-------- RECORDED DATA --------

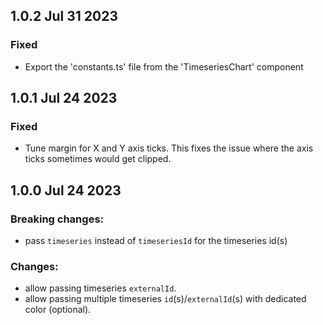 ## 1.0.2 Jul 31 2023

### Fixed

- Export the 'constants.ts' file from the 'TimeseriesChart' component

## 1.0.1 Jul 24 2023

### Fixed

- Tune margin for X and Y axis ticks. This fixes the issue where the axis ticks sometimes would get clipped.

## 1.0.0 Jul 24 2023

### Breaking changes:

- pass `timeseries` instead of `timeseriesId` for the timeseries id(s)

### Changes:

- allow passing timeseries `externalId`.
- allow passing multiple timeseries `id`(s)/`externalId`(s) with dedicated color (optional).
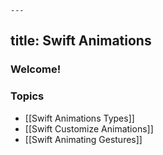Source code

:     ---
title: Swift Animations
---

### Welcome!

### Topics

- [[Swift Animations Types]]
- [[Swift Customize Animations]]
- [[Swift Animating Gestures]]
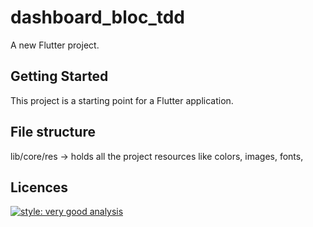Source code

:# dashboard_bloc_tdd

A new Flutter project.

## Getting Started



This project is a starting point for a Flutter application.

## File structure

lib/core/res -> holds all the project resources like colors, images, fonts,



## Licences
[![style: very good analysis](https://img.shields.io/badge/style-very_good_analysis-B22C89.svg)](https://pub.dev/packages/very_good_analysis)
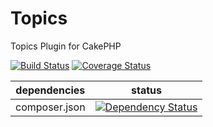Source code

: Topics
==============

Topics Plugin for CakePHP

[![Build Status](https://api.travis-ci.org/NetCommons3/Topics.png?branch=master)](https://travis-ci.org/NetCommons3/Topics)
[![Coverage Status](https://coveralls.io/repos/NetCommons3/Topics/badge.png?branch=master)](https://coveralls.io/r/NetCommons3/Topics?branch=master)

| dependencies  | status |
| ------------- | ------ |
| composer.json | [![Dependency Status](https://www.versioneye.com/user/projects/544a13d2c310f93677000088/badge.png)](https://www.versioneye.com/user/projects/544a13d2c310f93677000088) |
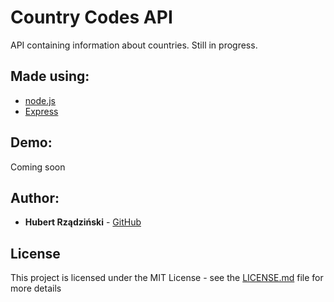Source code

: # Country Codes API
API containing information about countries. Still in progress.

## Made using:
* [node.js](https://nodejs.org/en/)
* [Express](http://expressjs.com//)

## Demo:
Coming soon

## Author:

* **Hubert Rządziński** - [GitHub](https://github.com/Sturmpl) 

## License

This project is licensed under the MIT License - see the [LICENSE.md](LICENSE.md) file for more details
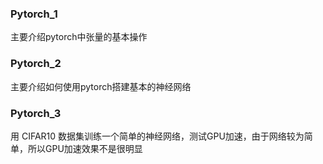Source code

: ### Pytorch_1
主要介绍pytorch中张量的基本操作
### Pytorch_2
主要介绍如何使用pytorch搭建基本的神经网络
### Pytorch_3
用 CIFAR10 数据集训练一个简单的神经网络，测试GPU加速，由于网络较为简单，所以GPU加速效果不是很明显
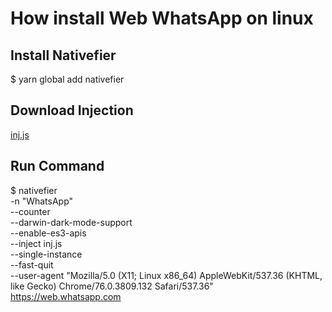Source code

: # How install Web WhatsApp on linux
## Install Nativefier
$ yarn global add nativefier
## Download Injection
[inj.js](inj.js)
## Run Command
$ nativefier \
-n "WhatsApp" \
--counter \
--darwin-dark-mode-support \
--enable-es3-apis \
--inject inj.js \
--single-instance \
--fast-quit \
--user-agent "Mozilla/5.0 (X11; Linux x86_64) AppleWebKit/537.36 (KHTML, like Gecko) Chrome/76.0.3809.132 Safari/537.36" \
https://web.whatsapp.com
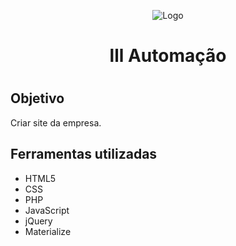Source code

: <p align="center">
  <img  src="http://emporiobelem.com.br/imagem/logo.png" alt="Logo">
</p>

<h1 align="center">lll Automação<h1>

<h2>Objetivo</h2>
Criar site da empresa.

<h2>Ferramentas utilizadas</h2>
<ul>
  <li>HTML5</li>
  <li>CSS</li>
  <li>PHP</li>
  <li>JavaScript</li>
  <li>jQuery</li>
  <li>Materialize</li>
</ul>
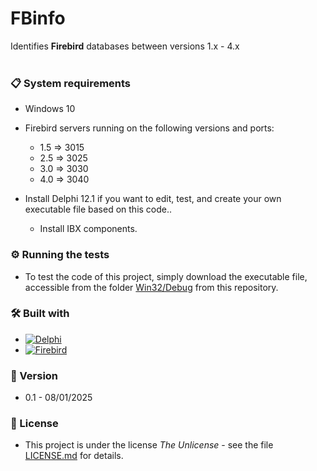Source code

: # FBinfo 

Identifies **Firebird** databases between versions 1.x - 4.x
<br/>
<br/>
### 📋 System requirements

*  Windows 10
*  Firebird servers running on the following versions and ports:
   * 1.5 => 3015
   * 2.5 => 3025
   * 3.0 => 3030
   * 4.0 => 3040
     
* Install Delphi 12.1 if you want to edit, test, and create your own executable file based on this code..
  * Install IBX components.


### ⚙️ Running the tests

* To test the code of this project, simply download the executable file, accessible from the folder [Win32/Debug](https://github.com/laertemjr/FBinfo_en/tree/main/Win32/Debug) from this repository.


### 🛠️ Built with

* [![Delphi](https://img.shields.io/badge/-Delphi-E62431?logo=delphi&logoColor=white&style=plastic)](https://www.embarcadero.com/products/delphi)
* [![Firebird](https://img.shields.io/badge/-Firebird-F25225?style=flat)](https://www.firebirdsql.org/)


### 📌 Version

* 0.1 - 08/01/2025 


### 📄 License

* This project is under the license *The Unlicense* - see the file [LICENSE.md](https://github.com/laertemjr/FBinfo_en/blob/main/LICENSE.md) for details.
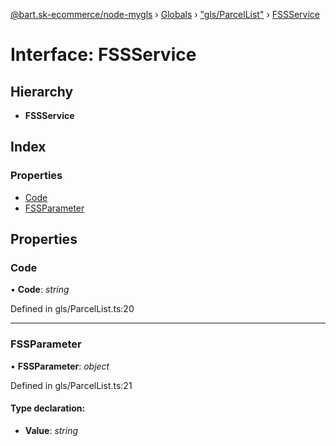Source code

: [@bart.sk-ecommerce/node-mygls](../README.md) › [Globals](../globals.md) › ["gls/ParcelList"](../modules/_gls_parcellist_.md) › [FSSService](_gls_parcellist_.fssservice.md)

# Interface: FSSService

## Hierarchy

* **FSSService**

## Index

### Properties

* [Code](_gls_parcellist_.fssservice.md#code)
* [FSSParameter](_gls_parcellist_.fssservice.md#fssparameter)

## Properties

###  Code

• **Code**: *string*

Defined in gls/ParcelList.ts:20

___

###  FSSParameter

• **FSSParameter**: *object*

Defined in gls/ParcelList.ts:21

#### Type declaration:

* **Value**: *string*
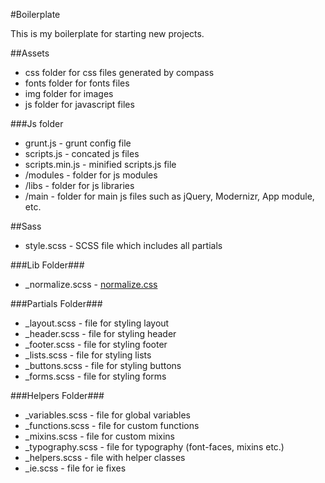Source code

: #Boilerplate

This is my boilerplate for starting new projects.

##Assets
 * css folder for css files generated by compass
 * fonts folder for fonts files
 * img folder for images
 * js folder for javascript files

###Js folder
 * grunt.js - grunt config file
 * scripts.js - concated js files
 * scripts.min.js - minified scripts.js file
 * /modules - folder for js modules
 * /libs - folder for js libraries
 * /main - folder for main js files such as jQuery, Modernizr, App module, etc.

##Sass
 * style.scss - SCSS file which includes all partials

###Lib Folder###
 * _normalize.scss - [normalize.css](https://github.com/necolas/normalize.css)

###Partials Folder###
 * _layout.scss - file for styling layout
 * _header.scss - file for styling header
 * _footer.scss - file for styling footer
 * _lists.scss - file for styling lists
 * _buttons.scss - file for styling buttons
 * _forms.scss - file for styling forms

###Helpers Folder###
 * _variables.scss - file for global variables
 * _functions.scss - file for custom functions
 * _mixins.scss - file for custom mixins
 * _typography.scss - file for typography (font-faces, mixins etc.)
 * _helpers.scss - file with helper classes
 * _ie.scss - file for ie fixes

--------

TASK DETAILS
Output only the number of lines above holding "FSSParameter".

SOLUTION TO THE PROBLEM
3